The site of Roosevelt's ranch is now part of Theodore Roosevelt National Park in southwest North Dakota. With the near complete demise of the bison on the Great Plains, the area was very attractive for cattle ranchers in the late 1800s as the grasses had been ungrazed for several years and their had been no droughts or terrible cold spells. 

Besides the history and alien like landscape, the park is full of landslides.

Landslide block. The hill in the foreground is coherent detached slide block from the slope on the left.

Another slide block with classic back slope from rotation

Cracks on road surface indicating an ongoing problem

Dip on road surface and patches mark the outer edge of a large failure involving the road.

Same failure looking down from above along the edge of the slide area.
The road was clearly constructed across an old slide surface

Expansive clay within the slide area. Bentonite swells when wet making it useful for sealing wells and landfills but a real problem for slope stability.  

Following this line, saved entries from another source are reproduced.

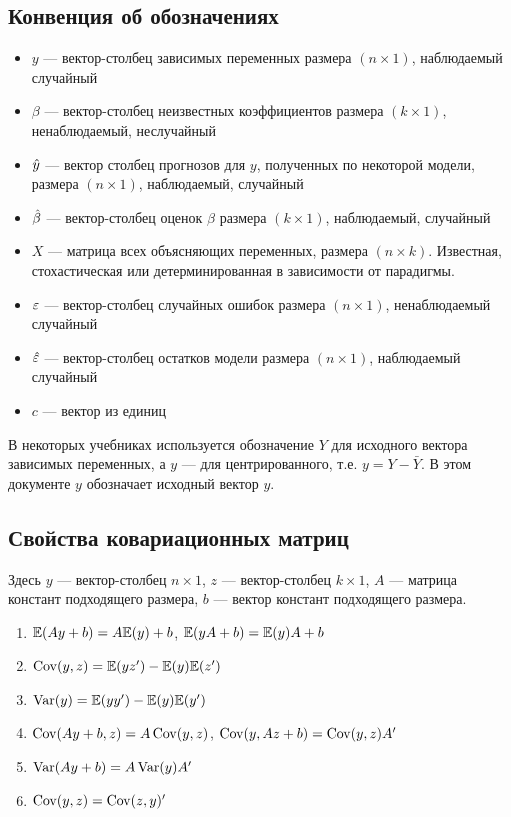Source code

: \documentclass[12pt, a4paper]{article}
\begin{document}
\subsection{Конвенция об обозначениях}

\begin{itemize}
\item $y$ — вектор-столбец зависимых переменных размера $(n \times 1)$, наблюдаемый случайный

\item $\beta$ — вектор-столбец неизвестных коэффициентов размера $(k \times 1)$, ненаблюдаемый, неслучайный

\item $\hat{y}$ — вектор столбец прогнозов для $y$, полученных по некоторой модели, размера $(n \times 1)$, наблюдаемый, случайный

\item $\hat{\beta}$ — вектор-столбец оценок $\beta$ размера $(k \times 1)$, наблюдаемый, случайный

\item $X$ — матрица всех объясняющих переменных, размера $(n \times k)$. Известная, стохастическая или детерминированная в зависимости от парадигмы.

\item $\varepsilon$ — вектор-столбец случайных ошибок размера $(n \times 1)$, ненаблюдаемый случайный

\item $\hat{\varepsilon}$ — вектор-столбец остатков модели размера $(n \times 1)$, наблюдаемый случайный

\item $c$ — вектор из единиц
\end{itemize}

В некоторых учебниках используется обозначение $Y$ для исходного вектора зависимых переменных, а $y$ — для центрированного, т.е.  $y=Y-\bar{Y}$. В этом документе $y$ обозначает исходный вектор $y$.


\subsection{Свойства ковариационных матриц}

Здесь $y$ — вектор-столбец $n\times 1$, $z$ — вектор-столбец $k\times 1$, $A$ — матрица констант подходящего размера, $b$ — вектор констант подходящего размера.

\begin{enumerate}
\item $\mathbb{E}(Ay+b)=A\mathbb{E}(y)+b$, $\mathbb{E}(yA+b)=\mathbb{E}(y)A+b$
\item $\operatorname{Cov}(y, z) = \mathbb{E}(yz') - \mathbb{E}(y)\mathbb{E}(z')$
\item $\operatorname{Var}(y) = \mathbb{E}(yy') - \mathbb{E}(y)\mathbb{E}(y')$
\item $\operatorname{Cov}(Ay + b, z) = A\operatorname{Cov}(y, z)$, $\operatorname{Cov}(y, Az + b) = \operatorname{Cov}(y, z) A'$
\item $\operatorname{Var}(Ay+b)=A\operatorname{Var}(y)A'$
\item $\operatorname{Cov}(y,z)=\operatorname{Cov}(z,y)'$
\end{enumerate}
\end{document}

This section of road is in real trouble at another slide location

Yet another slide in the early stages beginning to fracture the road

View to Little Missouri River from the headwall of new slide

This slide did not impact a road but made a trail a bit tricky

Inverted topography: Southwest North Dakota is not flat, the hills are just downward

1 comment:

Abe Jacobson said...

Argillic shale is not a good base for roadbed on hillside! What you picture here happens all the time. A roadbed there is futile.

Another good example of this is at Douglas Pass, halfway from Grand Junction to Rangely on Colorado Rt. 139.